Once people stray away from the metal part of their sound they’re moving into a shallower pool of influences, and have a shortfall in their depth of knowledge. The problem is, bands not understanding these additional elements of their sound as much as they do the metal… I’m not saying don’t utilise these additional, non-metal influences, but make sure you understand what you’re doing…
“Exactly. It is dabbling. It’s going ‘I’ve been listening to a load of synthy 80s new wave bands recently, we can do something with that’. And there’s a danger for bands to get really carried away, and I think this is what was happening with us.
“At the start of last year, the end of the year before, we’d done Dustwalker (the band’s third album, also on Code666) and me and our drummer, Derwydd, had been listening to loads of Sad Lovers and Giants, The Chameleons and Snake Corps, all these guitarwave bands. Then, in rehearsal I thought I’d turn the distortion off, put a bit chorus and delay on it and, oh, we can sound like that… and it’s easy to carried away with it when you’re playing one style so much. But to your ears it’s a really fresh sound, and you’re like ‘Yes! We can do this!’ At points we were even talking about doing a whole album like that, a whole album with clean guitars.
“It was only when we got back from touring with Agalloch that we realised that we’d got completely over-excited about the fact that we do listen to some non-metal stuff and we can do a passable version of it. But it’s not really enough, and we did have to put the brakes on and take a look at it, and say ‘Are we just playing a slightly rubbish version of The Chameleons with some guy shouting over it?’ And in all honesty, we were.
“We took a really objective step back and looked at it, and a lot of the stuff that was originally pencilled in to be on the album was binned off. We had gotten carried away and were disappearing up our own arses.”
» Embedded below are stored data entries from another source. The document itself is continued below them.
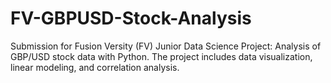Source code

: # FV-GBPUSD-Stock-Analysis
Submission for Fusion Versity (FV) Junior Data Science Project: Analysis of GBP/USD stock data with Python. The project includes data visualization, linear modeling, and correlation analysis.
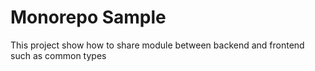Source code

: # Monorepo Sample

This project show how to share module between backend and frontend such as common types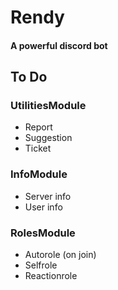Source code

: # Rendy
#### A powerful discord bot

## To Do
### UtilitiesModule
* Report
* Suggestion
* Ticket

### InfoModule
* Server info
* User info

### RolesModule
* Autorole (on join)
* Selfrole
* Reactionrole
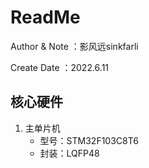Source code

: # ReadMe
Author & Note ：影风远sinkfarli

Create Date ：2022.6.11

## 核心硬件
1. 主单片机
   - 型号：STM32F103C8T6
   - 封装：LQFP48


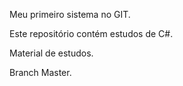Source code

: Meu primeiro sistema no GIT.


Este repositório contém estudos de C#.

Material de estudos.

Branch Master.
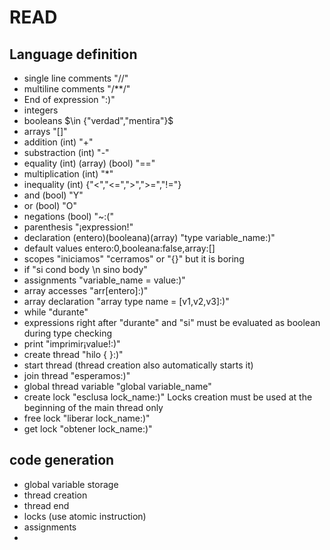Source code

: # READ

## Language definition

- single line comments "//"
- multiline comments "/**/"
- End of expression ":)"
- integers 
- booleans $\in {"verdad","mentira"}$
- arrays "[]"
- addition (int) "+"
- substraction (int) "-"
- equality (int) (array) (bool) "=="
- multiplication (int) "*"
- inequality (int) {"<","<=",">",">=","!="}
- and (bool) "Y"
- or (bool) "O"
- negations (bool) "~:("
- parenthesis "¡expression!"
- declaration (entero)(booleana)(array) "type variable_name:)"
- default values entero:0,booleana:false,array:[]
- scopes "iniciamos" "cerramos" or "{}" but it is boring
- if "si cond body \n sino body"
- assignments "variable_name = value:)"
- array accesses "arr[entero]:)"
- array declaration "array type name = [v1,v2,v3]:)"
- while "durante"
- expressions right after "durante" and "si" must be evaluated as boolean during type checking
- print "imprimir¡value!:)"
- create thread "hilo { }:)"
- start thread (thread creation also automatically starts it)
- join thread "esperamos:)"
- global thread variable "global variable_name"
- create lock "esclusa lock_name:)" 
Locks creation must be used at the beginning of the main thread only
- free lock "liberar lock_name:)"
- get lock "obtener lock_name:)"




## code generation
- global variable storage
- thread creation
- thread end
- locks (use atomic instruction)
- assignments
- 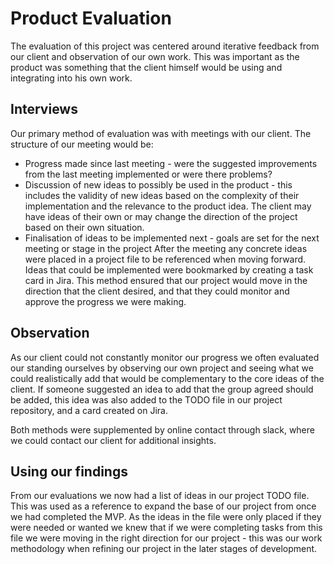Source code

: # Product Evaluation
The evaluation of this project was centered around iterative feedback from our client and observation of our own work. This was important as the product was something that the client himself would be using and integrating into his own work.

## Interviews
Our primary method of evaluation was with meetings with our client. The structure of our meeting would be:
- Progress made since last meeting - were the suggested improvements from the last meeting implemented or were there problems?
- Discussion of new ideas to possibly be used in the product - this includes the validity of new ideas based on the complexity of their implementation and the relevance to the product idea. The client may have ideas of their own or may change the direction of the project based on their own situation.
- Finalisation of ideas to be implemented next - goals are set for the next meeting or stage in the project
After the meeting any concrete ideas were placed in a project file to be referenced when moving forward. Ideas that could be implemented were bookmarked by creating a task card in Jira.
This method ensured that our project would move in the direction that the client desired, and that they could monitor and approve the progress we were making. 

## Observation
As our client could not constantly monitor our progress we often evaluated our standing ourselves by observing our own project and seeing what we could realistically add that would be complementary to the core ideas of the client. If someone suggested an idea to add that the group agreed should be added, this idea was also added to the TODO file in our project repository, and a card created on Jira.

Both methods were supplemented by online contact through slack, where we could contact our client for additional insights.

## Using our findings
From our evaluations we now had a list of ideas in our project TODO file. This was used as a reference to expand the base of our project from once we had completed the MVP. As the ideas in the file were only placed if they were needed or wanted we knew that if we were completing tasks from this file we were moving in the right direction for our project - this was our work methodology when refining our project in the later stages of development.
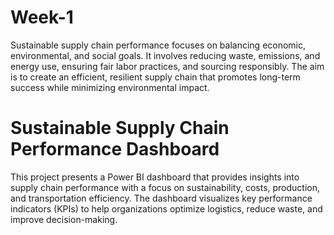 # Week-1
Sustainable supply chain performance focuses on balancing economic, environmental, and social goals. It involves reducing waste, emissions, and energy use, ensuring fair labor practices, and sourcing responsibly. The aim is to create an efficient, resilient supply chain that promotes long-term success while minimizing environmental impact.
# Sustainable Supply Chain Performance Dashboard
This project presents a Power BI dashboard that provides insights into supply chain performance with a focus on sustainability, costs, production, and transportation efficiency. The dashboard visualizes key performance indicators (KPIs) to help organizations optimize logistics, reduce waste, and improve decision-making.
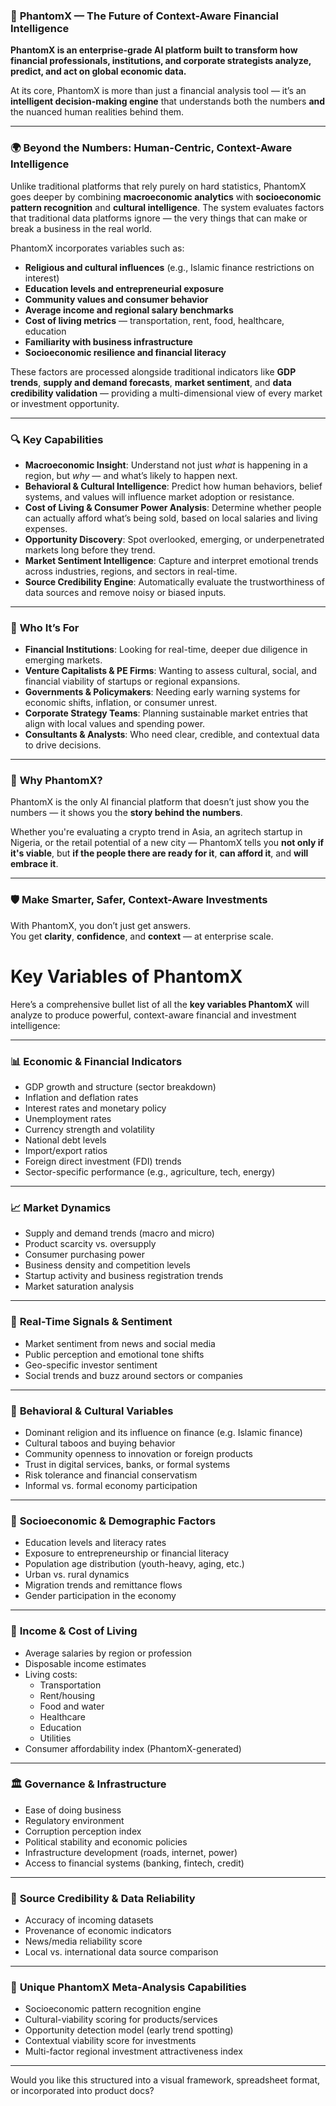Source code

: ### 🚀 **PhantomX — The Future of Context-Aware Financial Intelligence**

**PhantomX is an enterprise-grade AI platform built to transform how financial professionals, institutions, and corporate strategists analyze, predict, and act on global economic data.**

At its core, PhantomX is more than just a financial analysis tool — it’s an **intelligent decision-making engine** that understands both the numbers **and** the nuanced human realities behind them.

---

### 🌍 **Beyond the Numbers: Human-Centric, Context-Aware Intelligence**

Unlike traditional platforms that rely purely on hard statistics, PhantomX goes deeper by combining **macroeconomic analytics** with **socioeconomic pattern recognition** and **cultural intelligence**. The system evaluates factors that traditional data platforms ignore — the very things that can make or break a business in the real world.

PhantomX incorporates variables such as:

- **Religious and cultural influences** (e.g., Islamic finance restrictions on interest)
- **Education levels and entrepreneurial exposure**
- **Community values and consumer behavior**
- **Average income and regional salary benchmarks**
- **Cost of living metrics** — transportation, rent, food, healthcare, education
- **Familiarity with business infrastructure**
- **Socioeconomic resilience and financial literacy**

These factors are processed alongside traditional indicators like **GDP trends**, **supply and demand forecasts**, **market sentiment**, and **data credibility validation** — providing a multi-dimensional view of every market or investment opportunity.

---

### 🔍 **Key Capabilities**

- **Macroeconomic Insight**: Understand not just _what_ is happening in a region, but _why_ — and what’s likely to happen next.
- **Behavioral & Cultural Intelligence**: Predict how human behaviors, belief systems, and values will influence market adoption or resistance.
- **Cost of Living & Consumer Power Analysis**: Determine whether people can actually afford what’s being sold, based on local salaries and living expenses.
- **Opportunity Discovery**: Spot overlooked, emerging, or underpenetrated markets long before they trend.
- **Market Sentiment Intelligence**: Capture and interpret emotional trends across industries, regions, and sectors in real-time.
- **Source Credibility Engine**: Automatically evaluate the trustworthiness of data sources and remove noisy or biased inputs.

---

### 👤 **Who It’s For**

- **Financial Institutions**: Looking for real-time, deeper due diligence in emerging markets.
- **Venture Capitalists & PE Firms**: Wanting to assess cultural, social, and financial viability of startups or regional expansions.
- **Governments & Policymakers**: Needing early warning systems for economic shifts, inflation, or consumer unrest.
- **Corporate Strategy Teams**: Planning sustainable market entries that align with local values and spending power.
- **Consultants & Analysts**: Who need clear, credible, and contextual data to drive decisions.

---

### 🧠 **Why PhantomX?**

PhantomX is the only AI financial platform that doesn’t just show you the numbers — it shows you the **story behind the numbers**.

Whether you're evaluating a crypto trend in Asia, an agritech startup in Nigeria, or the retail potential of a new city — PhantomX tells you **not only if it's viable**, but **if the people there are ready for it**, **can afford it**, and **will embrace it**.

---

### 🛡️ **Make Smarter, Safer, Context-Aware Investments**

With PhantomX, you don’t just get answers.  
You get **clarity**, **confidence**, and **context** — at enterprise scale.

# Key Variables of PhantomX

Here’s a comprehensive bullet list of all the **key variables PhantomX** will analyze to produce powerful, context-aware financial and investment intelligence:

---

### 📊 **Economic & Financial Indicators**

- GDP growth and structure (sector breakdown)
- Inflation and deflation rates
- Interest rates and monetary policy
- Unemployment rates
- Currency strength and volatility
- National debt levels
- Import/export ratios
- Foreign direct investment (FDI) trends
- Sector-specific performance (e.g., agriculture, tech, energy)

---

### 📈 **Market Dynamics**

- Supply and demand trends (macro and micro)
- Product scarcity vs. oversupply
- Consumer purchasing power
- Business density and competition levels
- Startup activity and business registration trends
- Market saturation analysis

---

### 📡 **Real-Time Signals & Sentiment**

- Market sentiment from news and social media
- Public perception and emotional tone shifts
- Geo-specific investor sentiment
- Social trends and buzz around sectors or companies

---

### 🧠 **Behavioral & Cultural Variables**

- Dominant religion and its influence on finance (e.g. Islamic finance)
- Cultural taboos and buying behavior
- Community openness to innovation or foreign products
- Trust in digital services, banks, or formal systems
- Risk tolerance and financial conservatism
- Informal vs. formal economy participation

---

### 🏫 **Socioeconomic & Demographic Factors**

- Education levels and literacy rates
- Exposure to entrepreneurship or financial literacy
- Population age distribution (youth-heavy, aging, etc.)
- Urban vs. rural dynamics
- Migration trends and remittance flows
- Gender participation in the economy

---

### 💸 **Income & Cost of Living**

- Average salaries by region or profession
- Disposable income estimates
- Living costs:
  - Transportation
  - Rent/housing
  - Food and water
  - Healthcare
  - Education
  - Utilities
- Consumer affordability index (PhantomX-generated)

---

### 🏛️ **Governance & Infrastructure**

- Ease of doing business
- Regulatory environment
- Corruption perception index
- Political stability and economic policies
- Infrastructure development (roads, internet, power)
- Access to financial systems (banking, fintech, credit)

---

### 🔎 **Source Credibility & Data Reliability**

- Accuracy of incoming datasets
- Provenance of economic indicators
- News/media reliability score
- Local vs. international data source comparison

---

### 🧬 **Unique PhantomX Meta-Analysis Capabilities**

- Socioeconomic pattern recognition engine
- Cultural-viability scoring for products/services
- Opportunity detection model (early trend spotting)
- Contextual viability score for investments
- Multi-factor regional investment attractiveness index

---

Would you like this structured into a visual framework, spreadsheet format, or incorporated into product docs?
An integral part of the Fen sound has always been that it comes from black metal and the inherent extremity of black metal first, despite the fact that you are often compared with bands like Agalloch and Alcest, who are much lighter, much “nicer”…
“I like Agalloch and I like some of the early Alcest, but it’s a bit of a lazy comparison I think. Particularly with this new album, we’ve set ourselves apart from that. I mean, touring with Agalloch for a month… they do that stuff really well, but we don’t want to sound like that. They’ve got that sound nailed. We sat down and said we needed to define ourselves, we needed to really underline what we’re about.
“Unfortunately there are bands out there who don’t take that step back until it’s too late, until it’s ‘Oh shit, we’re not as clever as we think we are’, but I can see it from the other side of the fence, that it’s easy to get swept up in it. Everyone gets whipped up into a fervour, and gets all ‘We can do it! This is so different! Look at how versatile we are!’ , but any competent musician can turn their hand to doing a vague version of another style, but doing it well is a different thing.”
“Dustwalker is a metal album, but we did go down a certain route. There’s a lot of atmospheric stuff on there, there’s a whole song on there that’s got no distorted guitars whatsoever. With this one, we thought ‘We’re in the mood for metal, we want to do some metal!’ We’re an extreme metal band and it’s almost become a cliché for bands that are in the post-black metal scene to shed the trappings of black metal, and that’s not a game I’m interested in playing.
“I want to reassert our credentials as a metal band.”